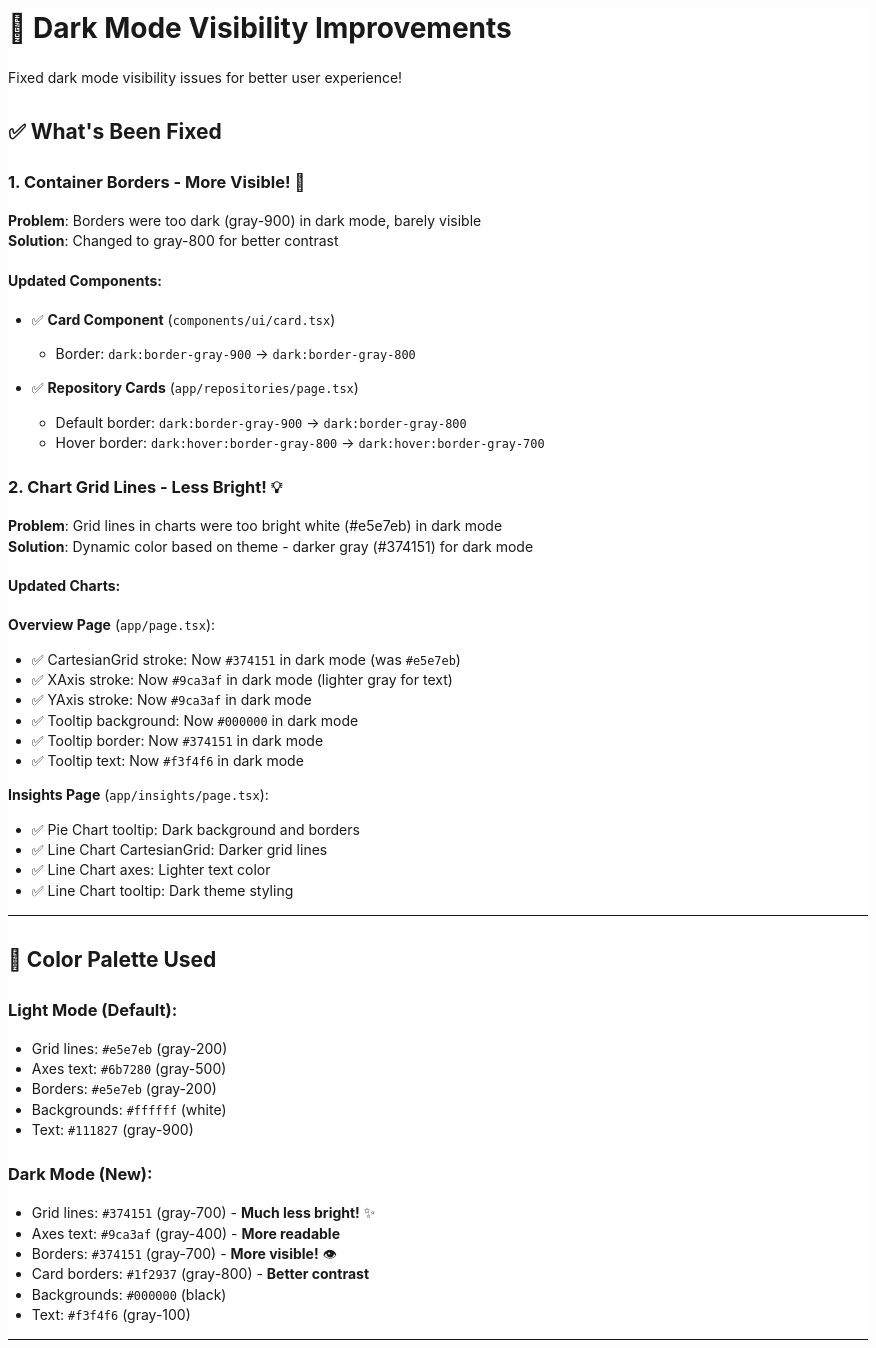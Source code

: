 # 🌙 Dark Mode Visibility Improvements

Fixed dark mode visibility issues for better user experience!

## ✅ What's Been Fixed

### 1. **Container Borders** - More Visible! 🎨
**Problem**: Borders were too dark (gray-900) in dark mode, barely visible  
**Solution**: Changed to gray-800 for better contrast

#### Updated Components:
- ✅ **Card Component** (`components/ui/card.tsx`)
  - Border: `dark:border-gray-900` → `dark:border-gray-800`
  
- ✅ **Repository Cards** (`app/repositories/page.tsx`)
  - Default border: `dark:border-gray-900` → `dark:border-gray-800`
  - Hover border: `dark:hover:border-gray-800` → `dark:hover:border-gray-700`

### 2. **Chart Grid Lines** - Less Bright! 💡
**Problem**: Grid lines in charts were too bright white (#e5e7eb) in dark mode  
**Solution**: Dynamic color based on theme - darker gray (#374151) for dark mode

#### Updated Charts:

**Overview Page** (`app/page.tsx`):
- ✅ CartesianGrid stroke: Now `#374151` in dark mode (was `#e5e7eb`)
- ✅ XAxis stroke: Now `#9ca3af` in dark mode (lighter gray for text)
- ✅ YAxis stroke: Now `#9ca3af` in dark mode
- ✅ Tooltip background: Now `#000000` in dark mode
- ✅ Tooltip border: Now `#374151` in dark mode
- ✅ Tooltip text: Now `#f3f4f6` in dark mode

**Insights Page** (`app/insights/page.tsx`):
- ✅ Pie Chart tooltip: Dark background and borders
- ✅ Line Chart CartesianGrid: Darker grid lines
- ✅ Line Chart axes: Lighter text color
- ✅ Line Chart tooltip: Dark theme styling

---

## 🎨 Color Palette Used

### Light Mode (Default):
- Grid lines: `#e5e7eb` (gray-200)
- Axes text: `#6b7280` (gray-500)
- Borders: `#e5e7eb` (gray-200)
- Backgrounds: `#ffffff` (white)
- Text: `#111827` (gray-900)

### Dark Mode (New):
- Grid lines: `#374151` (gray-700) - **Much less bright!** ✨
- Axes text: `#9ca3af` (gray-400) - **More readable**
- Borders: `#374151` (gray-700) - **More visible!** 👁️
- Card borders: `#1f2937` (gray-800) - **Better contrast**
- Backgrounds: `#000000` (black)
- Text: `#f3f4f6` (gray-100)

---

+ + + +

WHAT IS BEING ASKED:
In the records above, find each line holding "Fixed" and copy it.

ANSWER TO THE EXERCISE:
Fixed dark mode visibility issues for better user experience!
## ✅ What's Been Fixed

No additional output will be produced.